Exercise prompt: Which lines of the material hold the word "adayı"? Copy each one.

━━ Data extracts ━━

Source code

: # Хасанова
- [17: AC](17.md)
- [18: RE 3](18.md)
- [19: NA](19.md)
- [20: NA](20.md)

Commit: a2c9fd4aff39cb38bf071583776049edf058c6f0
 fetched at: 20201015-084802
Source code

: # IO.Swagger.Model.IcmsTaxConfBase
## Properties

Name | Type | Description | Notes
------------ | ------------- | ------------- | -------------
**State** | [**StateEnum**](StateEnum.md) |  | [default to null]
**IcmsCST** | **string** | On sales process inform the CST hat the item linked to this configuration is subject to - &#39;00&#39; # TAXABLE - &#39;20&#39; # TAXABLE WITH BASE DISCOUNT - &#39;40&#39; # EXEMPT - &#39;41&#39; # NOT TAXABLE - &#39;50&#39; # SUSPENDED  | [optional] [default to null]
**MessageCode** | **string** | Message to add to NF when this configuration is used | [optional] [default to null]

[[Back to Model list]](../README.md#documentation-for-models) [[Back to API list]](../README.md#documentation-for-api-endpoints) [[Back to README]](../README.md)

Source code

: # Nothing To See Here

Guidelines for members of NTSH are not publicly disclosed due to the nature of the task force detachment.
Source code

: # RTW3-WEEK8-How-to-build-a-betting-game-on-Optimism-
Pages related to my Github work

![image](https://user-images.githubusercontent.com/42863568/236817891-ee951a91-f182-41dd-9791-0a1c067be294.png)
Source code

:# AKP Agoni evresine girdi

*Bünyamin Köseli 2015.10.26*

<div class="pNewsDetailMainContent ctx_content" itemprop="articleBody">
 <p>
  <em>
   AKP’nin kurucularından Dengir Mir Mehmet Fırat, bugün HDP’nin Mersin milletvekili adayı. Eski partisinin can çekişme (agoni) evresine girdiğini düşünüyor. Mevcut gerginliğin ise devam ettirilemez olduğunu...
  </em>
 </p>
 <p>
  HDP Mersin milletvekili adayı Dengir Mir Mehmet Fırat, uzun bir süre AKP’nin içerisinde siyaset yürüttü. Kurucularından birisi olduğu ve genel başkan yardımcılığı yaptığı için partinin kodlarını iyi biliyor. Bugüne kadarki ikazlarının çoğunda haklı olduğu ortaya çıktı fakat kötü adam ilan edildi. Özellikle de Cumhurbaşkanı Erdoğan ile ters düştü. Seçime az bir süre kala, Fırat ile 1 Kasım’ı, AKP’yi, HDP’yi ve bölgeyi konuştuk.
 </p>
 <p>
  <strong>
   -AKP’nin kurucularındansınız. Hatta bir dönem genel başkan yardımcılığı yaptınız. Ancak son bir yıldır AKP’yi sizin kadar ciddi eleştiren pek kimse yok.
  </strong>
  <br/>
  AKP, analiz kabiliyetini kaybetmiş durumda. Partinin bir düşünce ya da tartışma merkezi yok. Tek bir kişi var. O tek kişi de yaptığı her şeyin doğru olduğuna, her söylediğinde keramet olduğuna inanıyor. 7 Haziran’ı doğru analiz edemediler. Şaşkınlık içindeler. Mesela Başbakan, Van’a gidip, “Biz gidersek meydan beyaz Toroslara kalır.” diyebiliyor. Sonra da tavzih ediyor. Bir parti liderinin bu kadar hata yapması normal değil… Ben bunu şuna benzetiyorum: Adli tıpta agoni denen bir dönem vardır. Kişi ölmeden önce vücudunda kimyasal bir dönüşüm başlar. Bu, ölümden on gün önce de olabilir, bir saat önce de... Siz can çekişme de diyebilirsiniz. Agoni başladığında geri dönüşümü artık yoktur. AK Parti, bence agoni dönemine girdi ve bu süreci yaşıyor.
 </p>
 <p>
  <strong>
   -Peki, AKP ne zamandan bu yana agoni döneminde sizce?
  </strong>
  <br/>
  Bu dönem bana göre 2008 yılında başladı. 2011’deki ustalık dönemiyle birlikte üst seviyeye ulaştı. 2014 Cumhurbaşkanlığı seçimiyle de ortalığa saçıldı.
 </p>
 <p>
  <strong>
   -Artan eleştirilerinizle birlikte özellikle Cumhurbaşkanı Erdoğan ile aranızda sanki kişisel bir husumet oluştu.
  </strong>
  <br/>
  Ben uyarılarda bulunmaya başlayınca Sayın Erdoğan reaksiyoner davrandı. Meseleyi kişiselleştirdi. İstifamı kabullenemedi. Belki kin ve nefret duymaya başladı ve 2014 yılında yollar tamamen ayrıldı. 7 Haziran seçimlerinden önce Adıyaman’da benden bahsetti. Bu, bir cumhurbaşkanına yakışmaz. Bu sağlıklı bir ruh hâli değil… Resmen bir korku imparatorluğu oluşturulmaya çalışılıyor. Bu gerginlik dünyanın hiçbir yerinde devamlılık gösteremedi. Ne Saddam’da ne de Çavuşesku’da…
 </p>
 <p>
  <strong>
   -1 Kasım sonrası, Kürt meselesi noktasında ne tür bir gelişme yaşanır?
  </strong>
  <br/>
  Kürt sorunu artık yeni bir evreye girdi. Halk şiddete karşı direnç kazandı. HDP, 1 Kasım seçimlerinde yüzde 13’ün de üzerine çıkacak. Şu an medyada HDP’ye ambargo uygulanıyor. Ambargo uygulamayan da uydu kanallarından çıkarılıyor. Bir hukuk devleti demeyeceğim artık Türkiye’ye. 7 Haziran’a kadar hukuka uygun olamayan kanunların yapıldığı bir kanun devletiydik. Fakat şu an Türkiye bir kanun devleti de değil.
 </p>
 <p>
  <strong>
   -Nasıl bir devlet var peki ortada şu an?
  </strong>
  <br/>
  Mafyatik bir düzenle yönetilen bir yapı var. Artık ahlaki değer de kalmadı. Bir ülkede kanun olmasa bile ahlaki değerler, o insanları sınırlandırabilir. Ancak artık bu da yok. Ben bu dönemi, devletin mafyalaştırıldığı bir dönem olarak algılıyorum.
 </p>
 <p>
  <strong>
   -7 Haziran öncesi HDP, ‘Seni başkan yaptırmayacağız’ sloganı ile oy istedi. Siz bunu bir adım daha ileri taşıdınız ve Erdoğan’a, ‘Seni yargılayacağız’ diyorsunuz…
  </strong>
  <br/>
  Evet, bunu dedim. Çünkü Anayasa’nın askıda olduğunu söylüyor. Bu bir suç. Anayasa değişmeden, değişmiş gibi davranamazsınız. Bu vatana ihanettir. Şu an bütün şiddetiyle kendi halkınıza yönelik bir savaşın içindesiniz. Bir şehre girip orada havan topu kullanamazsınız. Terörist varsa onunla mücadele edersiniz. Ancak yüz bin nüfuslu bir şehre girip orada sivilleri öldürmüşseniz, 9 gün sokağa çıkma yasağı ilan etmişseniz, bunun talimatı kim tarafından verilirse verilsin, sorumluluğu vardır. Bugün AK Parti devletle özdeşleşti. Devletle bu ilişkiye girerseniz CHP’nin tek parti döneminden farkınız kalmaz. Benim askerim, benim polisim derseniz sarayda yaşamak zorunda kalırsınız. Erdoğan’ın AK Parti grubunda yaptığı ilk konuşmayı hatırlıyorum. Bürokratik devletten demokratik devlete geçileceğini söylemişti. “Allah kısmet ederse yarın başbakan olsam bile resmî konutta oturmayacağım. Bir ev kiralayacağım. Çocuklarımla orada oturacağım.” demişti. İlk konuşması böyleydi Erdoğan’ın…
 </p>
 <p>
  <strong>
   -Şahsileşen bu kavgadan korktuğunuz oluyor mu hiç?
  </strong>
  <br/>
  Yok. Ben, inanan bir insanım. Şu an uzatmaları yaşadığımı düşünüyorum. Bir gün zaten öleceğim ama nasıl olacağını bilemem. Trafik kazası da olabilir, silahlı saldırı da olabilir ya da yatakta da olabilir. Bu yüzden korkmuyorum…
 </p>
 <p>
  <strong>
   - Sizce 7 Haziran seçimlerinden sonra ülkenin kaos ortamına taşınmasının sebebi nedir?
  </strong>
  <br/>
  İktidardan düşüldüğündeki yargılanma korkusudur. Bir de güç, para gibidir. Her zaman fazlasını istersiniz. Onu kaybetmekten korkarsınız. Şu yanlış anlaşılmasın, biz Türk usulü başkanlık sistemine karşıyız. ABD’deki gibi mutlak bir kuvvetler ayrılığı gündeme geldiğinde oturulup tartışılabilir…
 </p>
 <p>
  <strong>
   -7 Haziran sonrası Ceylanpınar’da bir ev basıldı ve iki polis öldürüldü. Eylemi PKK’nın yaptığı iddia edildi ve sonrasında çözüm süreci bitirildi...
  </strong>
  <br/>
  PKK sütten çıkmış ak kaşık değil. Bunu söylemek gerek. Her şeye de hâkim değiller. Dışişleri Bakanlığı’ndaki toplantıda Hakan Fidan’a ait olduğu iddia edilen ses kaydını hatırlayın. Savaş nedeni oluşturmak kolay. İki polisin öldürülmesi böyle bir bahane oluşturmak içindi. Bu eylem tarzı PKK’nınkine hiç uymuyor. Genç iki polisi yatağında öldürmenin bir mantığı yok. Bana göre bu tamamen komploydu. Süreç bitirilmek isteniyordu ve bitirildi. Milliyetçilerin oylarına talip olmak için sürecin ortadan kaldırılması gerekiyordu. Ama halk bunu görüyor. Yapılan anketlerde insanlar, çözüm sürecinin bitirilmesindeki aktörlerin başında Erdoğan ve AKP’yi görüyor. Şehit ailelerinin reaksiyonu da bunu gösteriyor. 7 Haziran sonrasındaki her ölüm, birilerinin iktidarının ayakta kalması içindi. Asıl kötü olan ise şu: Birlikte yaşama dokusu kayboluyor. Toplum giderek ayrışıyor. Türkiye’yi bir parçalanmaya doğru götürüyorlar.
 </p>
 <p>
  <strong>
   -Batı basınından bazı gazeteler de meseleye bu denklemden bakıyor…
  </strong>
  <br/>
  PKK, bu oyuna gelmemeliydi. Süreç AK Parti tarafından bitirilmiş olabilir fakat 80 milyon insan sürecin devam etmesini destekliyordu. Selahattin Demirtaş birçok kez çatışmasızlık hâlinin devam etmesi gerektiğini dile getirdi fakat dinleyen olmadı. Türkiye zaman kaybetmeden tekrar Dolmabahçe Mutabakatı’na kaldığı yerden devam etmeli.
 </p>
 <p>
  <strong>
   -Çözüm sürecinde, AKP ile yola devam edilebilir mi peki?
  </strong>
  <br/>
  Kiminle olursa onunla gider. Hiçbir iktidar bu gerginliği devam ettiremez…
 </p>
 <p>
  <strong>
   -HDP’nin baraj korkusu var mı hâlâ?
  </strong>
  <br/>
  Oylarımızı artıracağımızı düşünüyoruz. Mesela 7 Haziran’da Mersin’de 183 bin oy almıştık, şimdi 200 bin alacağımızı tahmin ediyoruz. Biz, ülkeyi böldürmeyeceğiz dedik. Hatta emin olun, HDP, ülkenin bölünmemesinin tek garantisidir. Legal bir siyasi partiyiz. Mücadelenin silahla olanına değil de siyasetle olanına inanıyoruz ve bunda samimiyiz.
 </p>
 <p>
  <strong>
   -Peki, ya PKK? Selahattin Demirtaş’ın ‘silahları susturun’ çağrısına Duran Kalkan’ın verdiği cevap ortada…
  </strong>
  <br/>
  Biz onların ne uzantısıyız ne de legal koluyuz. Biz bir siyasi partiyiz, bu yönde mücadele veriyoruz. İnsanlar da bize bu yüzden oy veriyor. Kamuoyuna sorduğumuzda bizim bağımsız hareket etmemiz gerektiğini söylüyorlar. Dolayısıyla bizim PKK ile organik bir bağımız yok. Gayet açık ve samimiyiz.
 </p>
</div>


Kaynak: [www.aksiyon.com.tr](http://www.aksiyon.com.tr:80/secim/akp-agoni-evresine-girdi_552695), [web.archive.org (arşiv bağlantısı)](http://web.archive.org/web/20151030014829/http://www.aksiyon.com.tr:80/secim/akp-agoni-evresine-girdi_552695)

━━━

Response:
   AKP’nin kurucularından Dengir Mir Mehmet Fırat, bugün HDP’nin Mersin milletvekili adayı. Eski partisinin can çekişme (agoni) evresine girdiğini düşünüyor. Mevcut gerginliğin ise devam ettirilemez olduğunu...
  HDP Mersin milletvekili adayı Dengir Mir Mehmet Fırat, uzun bir süre AKP’nin içerisinde siyaset yürüttü. Kurucularından birisi olduğu ve genel başkan yardımcılığı yaptığı için partinin kodlarını iyi biliyor. Bugüne kadarki ikazlarının çoğunda haklı olduğu ortaya çıktı fakat kötü adam ilan edildi. Özellikle de Cumhurbaşkanı Erdoğan ile ters düştü. Seçime az bir süre kala, Fırat ile 1 Kasım’ı, AKP’yi, HDP’yi ve bölgeyi konuştuk.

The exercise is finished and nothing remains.